Ele pondera, porém, que, “de outro lado, quando Bolsonaro retira a faixa presidencial, sai do evento público e sobe em um carro de som privado, a situação é completamente outra”. “Estamos no período eleitoral e é lícito aos candidatos pedirem votos. Impedir Bolsonaro de pedir voto no 7 de Setembro é um ilícito eleitoral. Ele, como também todos os candidatos, tem que estar livre e desimpedido para fazer, em eventos públicos -- pois abertos a qualquer público, mas financiados pela campanha ou por particulares --, qualquer tipo de pedido de voto ou apoio.”
Mas o Tribunal Superior Eleitoral tem alguma jurisprudência sobre casos assim? Para Antonio Carlos Freitas, não. “Não há uma jurisprudência específica, até porque o TSE tem um entendimento de que o abuso de poder político não seria um ato isolado. Verifica-se um conjunto de comportamentos -- e se eles desequilibraram o jogo político. A proteção, na verdade, é da igualdade de condições na eleição. Eventos isolados não são suficientes para a configuração do abuso. É necessário verificar o uso abusivo, o comportamento reiterado e sistêmico ou de grande vulto e magnitude que tenha violado a igualdade entre as candidaturas.”

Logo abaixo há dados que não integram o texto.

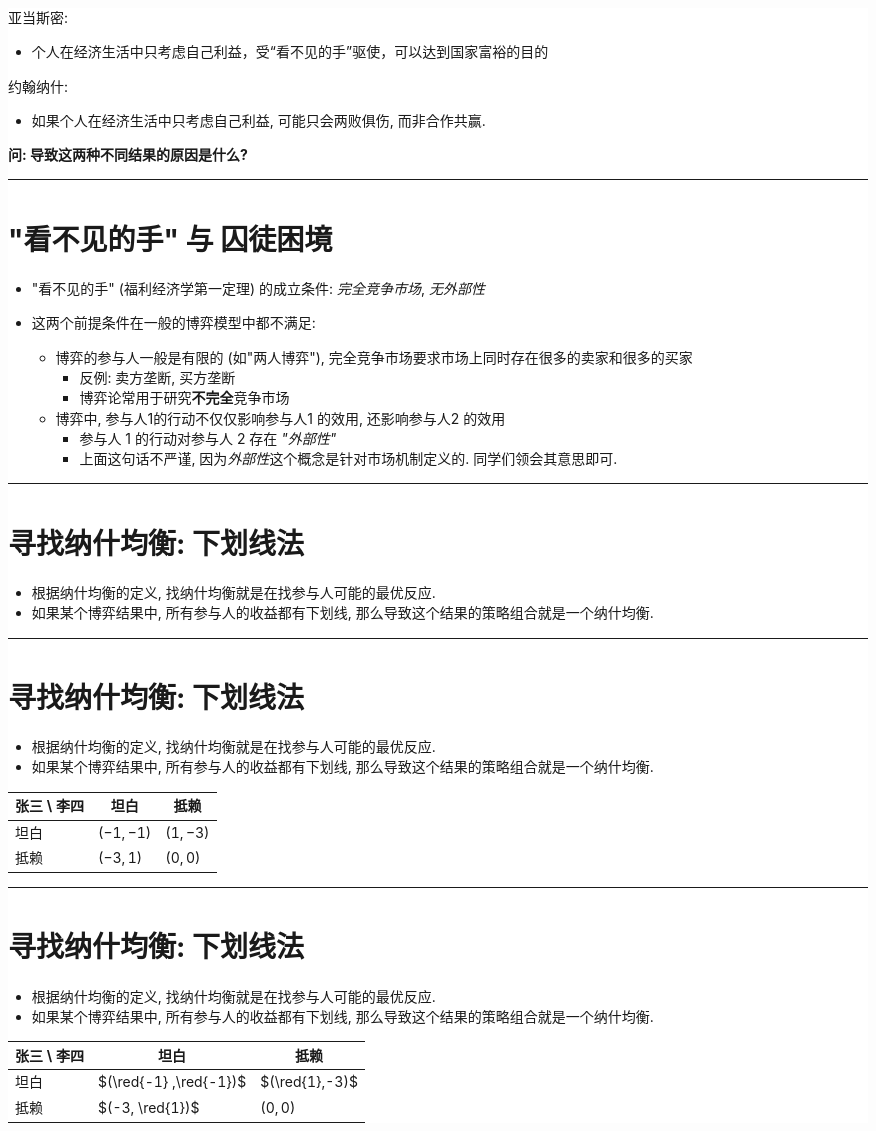 亚当斯密:
- 个人在经济生活中只考虑自己利益，受“看不见的手”驱使，可以达到国家富裕的目的

约翰纳什:
- 如果个人在经济生活中只考虑自己利益, 可能只会两败俱伤, 而非合作共赢.

**问: 导致这两种不同结果的原因是什么?**


---

# "看不见的手" 与 囚徒困境

- "看不见的手" (福利经济学第一定理) 的成立条件: *完全竞争市场*,
  *无外部性*

- 这两个前提条件在一般的博弈模型中都不满足:
  - 博弈的参与人一般是有限的 (如"两人博弈"), 完全竞争市场要求市场上同时存在很多的卖家和很多的买家
    - 反例: 卖方垄断, 买方垄断
    - 博弈论常用于研究**不完全**竞争市场
  - 博弈中, 参与人1的行动不仅仅影响参与人1 的效用, 还影响参与人2 的效用
    - 参与人 1 的行动对参与人 2 存在 *"外部性"*
    - 上面这句话不严谨, 因为*外部性*这个概念是针对市场机制定义的.
      同学们领会其意思即可. 

---

# 寻找纳什均衡: 下划线法
- 根据纳什均衡的定义, 找纳什均衡就是在找参与人可能的最优反应.  
- 如果某个博弈结果中, 所有参与人的收益都有下划线, 那么导致这个结果的策略组合就是一个纳什均衡. 


---

# 寻找纳什均衡: 下划线法
- 根据纳什均衡的定义, 找纳什均衡就是在找参与人可能的最优反应.  
- 如果某个博弈结果中, 所有参与人的收益都有下划线, 那么导致这个结果的策略组合就是一个纳什均衡. 


张三 \ 李四 | 坦白 | 抵赖
---------|----------|---------
 坦白 | $(-1,-1)$ | $(1,-3)$
 抵赖 | $(-3,1)$ | $(0,0)$

---

# 寻找纳什均衡: 下划线法
- 根据纳什均衡的定义, 找纳什均衡就是在找参与人可能的最优反应.  
- 如果某个博弈结果中, 所有参与人的收益都有下划线, 那么导致这个结果的策略组合就是一个纳什均衡. 


张三 \ 李四 | 坦白 | 抵赖
---------|----------|---------
 坦白 | $(\red{-1} ,\red{-1})$ | $(\red{1},-3)$
 抵赖 | $(-3, \red{1})$ | $(0,0)$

Para o advogado Alexandre Rollo, ao contrário, “há farta jurisprudência no TSE sobre o desvio de finalidade de eventos oficiais que são transformados em eventos eleitoreiros”.

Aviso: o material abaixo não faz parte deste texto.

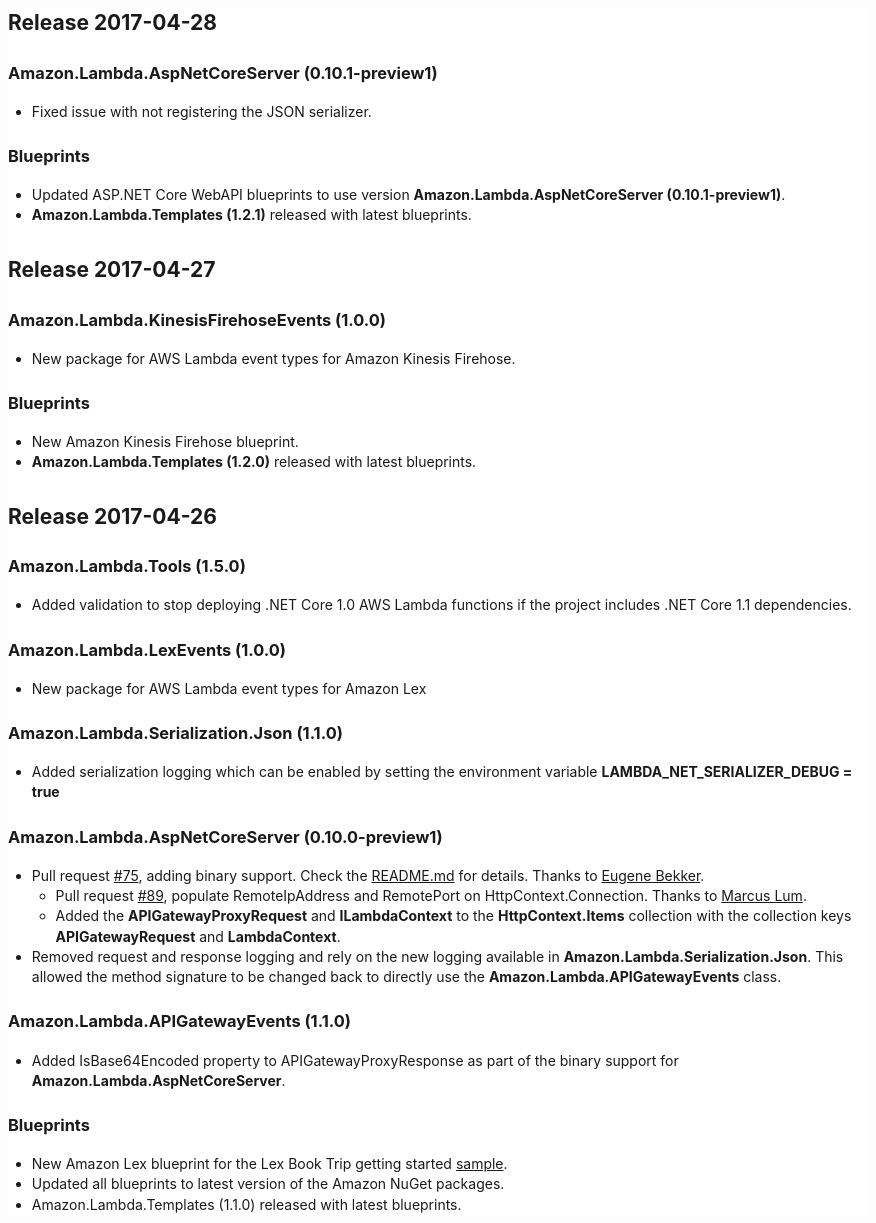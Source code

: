 
## Release 2017-04-28

### Amazon.Lambda.AspNetCoreServer (0.10.1-preview1)
* Fixed issue with not registering the JSON serializer.
### Blueprints
* Updated ASP.NET Core WebAPI blueprints to use version **Amazon.Lambda.AspNetCoreServer (0.10.1-preview1)**.
*  **Amazon.Lambda.Templates (1.2.1)** released with latest blueprints.
      
## Release 2017-04-27

### Amazon.Lambda.KinesisFirehoseEvents (1.0.0)
* New package for AWS Lambda event types for Amazon Kinesis Firehose.
### Blueprints
* New Amazon Kinesis Firehose blueprint.
*  **Amazon.Lambda.Templates (1.2.0)** released with latest blueprints.


## Release 2017-04-26

### Amazon.Lambda.Tools (1.5.0)
* Added validation to stop deploying .NET Core 1.0 AWS Lambda functions if the project includes .NET Core 1.1 dependencies.
### Amazon.Lambda.LexEvents (1.0.0)
* New package for AWS Lambda event types for Amazon Lex	
### Amazon.Lambda.Serialization.Json (1.1.0)
* Added serialization logging which can be enabled by setting the environment variable **LAMBDA_NET_SERIALIZER_DEBUG = true**
### Amazon.Lambda.AspNetCoreServer (0.10.0-preview1)
* Pull request [#75](https://github.com/aws/aws-lambda-dotnet/pull/75), adding binary support. Check the [README.md](https://github.com/aws/aws-lambda-dotnet/blob/master/Libraries/src/Amazon.Lambda.AspNetCoreServer/README.md) for details. Thanks to [Eugene Bekker](https://github.com/ebekker).
  * Pull request [#89](https://github.com/aws/aws-lambda-dotnet/pull/89), populate RemoteIpAddress and RemotePort on HttpContext.Connection. Thanks to [Marcus Lum](https://github.com/Marcus-L).
  * Added the **APIGatewayProxyRequest** and **ILambdaContext** to the **HttpContext.Items** collection with the collection keys **APIGatewayRequest** and **LambdaContext**.
* Removed request and response logging and rely on the new logging available in **Amazon.Lambda.Serialization.Json**. This allowed the method signature to be changed back to directly use the **Amazon.Lambda.APIGatewayEvents** class.
### Amazon.Lambda.APIGatewayEvents (1.1.0)
* Added IsBase64Encoded property to APIGatewayProxyResponse as part of the binary support for **Amazon.Lambda.AspNetCoreServer**.
### Blueprints
* New Amazon Lex blueprint for the Lex Book Trip getting started [sample](http://docs.aws.amazon.com/lex/latest/dg/ex-book-trip.html).
* Updated all blueprints to latest version of the Amazon NuGet packages.
* Amazon.Lambda.Templates (1.1.0) released with latest blueprints.
 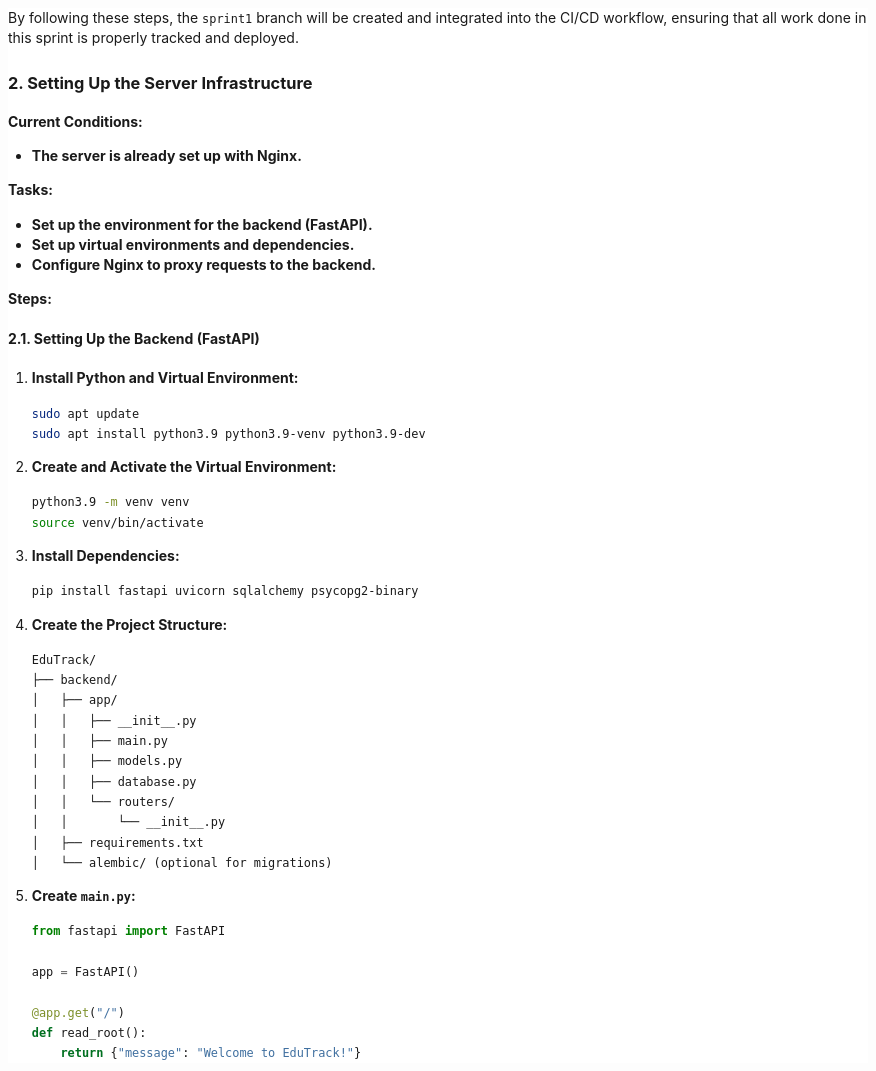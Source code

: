 By following these steps, the `sprint1` branch will be created and integrated into the CI/CD workflow, ensuring that all work done in this sprint is properly tracked and deployed.


### **2. Setting Up the Server Infrastructure**

**Current Conditions:**

- **The server is already set up with Nginx.**

**Tasks:**

- **Set up the environment for the backend (FastAPI).**
- **Set up virtual environments and dependencies.**
- **Configure Nginx to proxy requests to the backend.**

**Steps:**

#### **2.1. Setting Up the Backend (FastAPI)**

1. **Install Python and Virtual Environment:**
   ```bash
   sudo apt update
   sudo apt install python3.9 python3.9-venv python3.9-dev
   ```

2. **Create and Activate the Virtual Environment:**
   ```bash
   python3.9 -m venv venv
   source venv/bin/activate
   ```

3. **Install Dependencies:**
   ```bash
   pip install fastapi uvicorn sqlalchemy psycopg2-binary
   ```

4. **Create the Project Structure:**
   ```
   EduTrack/
   ├── backend/
   │   ├── app/
   │   │   ├── __init__.py
   │   │   ├── main.py
   │   │   ├── models.py
   │   │   ├── database.py
   │   │   └── routers/
   │   │       └── __init__.py
   │   ├── requirements.txt
   │   └── alembic/ (optional for migrations)
   ```

5. **Create `main.py`:**
   ```python
   from fastapi import FastAPI

   app = FastAPI()

   @app.get("/")
   def read_root():
       return {"message": "Welcome to EduTrack!"}
   ```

“Apesar de ter tentado separar as figuras de presidente da República e de candidato à reeleição, Bolsonaro praticou abuso do poder político e conduta vedada aos agentes públicos em campanhas eleitorais ao usar, em Brasília, toda a máquina administrativa -- bens móveis e servidores públicos -- preparada para uma comemoração oficial da Independência do Brasil, em prol de sua campanha à reeleição. O evento foi preparado em comemoração ao 7 de Setembro. Houve desfile com a presença de várias autoridades federais. O público presente estava assistindo ao desfile e festejando o Dia da Independência. Tirar a faixa presidencial e mudar de palanque ao subir em um trio elétrico para proferir discurso eleitoral naquele mesmo ambiente, naquele mesmo evento, não altera essa realidade. Bolsonaro está muito longe de atuar dentro das quatro linhas. Houve clara afronta à igualdade de oportunidades entre os candidatos na disputa eleitoral.”
Fontes:
Alexandre Rollo, advogado e especialista em Direito Eleitoral. Conselheiro Estadual da OAB/SP, Doutor e Mestre em Direito das Relações Sociais pela PUC/SP.

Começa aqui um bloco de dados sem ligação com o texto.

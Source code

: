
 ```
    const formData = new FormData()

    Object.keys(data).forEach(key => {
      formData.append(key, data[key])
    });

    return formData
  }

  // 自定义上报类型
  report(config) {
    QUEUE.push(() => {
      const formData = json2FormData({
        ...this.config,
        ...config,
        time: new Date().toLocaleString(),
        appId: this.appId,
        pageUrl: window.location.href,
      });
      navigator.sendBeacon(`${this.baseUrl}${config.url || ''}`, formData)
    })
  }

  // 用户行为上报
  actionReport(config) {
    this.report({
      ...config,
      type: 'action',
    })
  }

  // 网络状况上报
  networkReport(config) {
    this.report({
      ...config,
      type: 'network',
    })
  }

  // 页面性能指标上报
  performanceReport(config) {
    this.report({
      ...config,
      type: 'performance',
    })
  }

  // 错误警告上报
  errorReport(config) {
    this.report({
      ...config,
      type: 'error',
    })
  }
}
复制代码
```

Antonio Carlos de Freitas Junior, advogado e professor de Direito Constitucional. Bacharel, mestre e doutorando em Direito pela Universidade de São Paulo (USP) e especialista em Direito e Processo Constitucional pelo Instituto de Direito Público (IDP). Foi assessor parlamentar na Assembleia Legislativa de São Paulo e na Câmara dos Deputados; coordenador de políticas públicas de juventude na Prefeitura de São Paulo; presidente do Conselho Municipal de Juventude de São Paulo; e Ouvidor na Companhia Ambiental do Estado de São Paulo (Cetesb).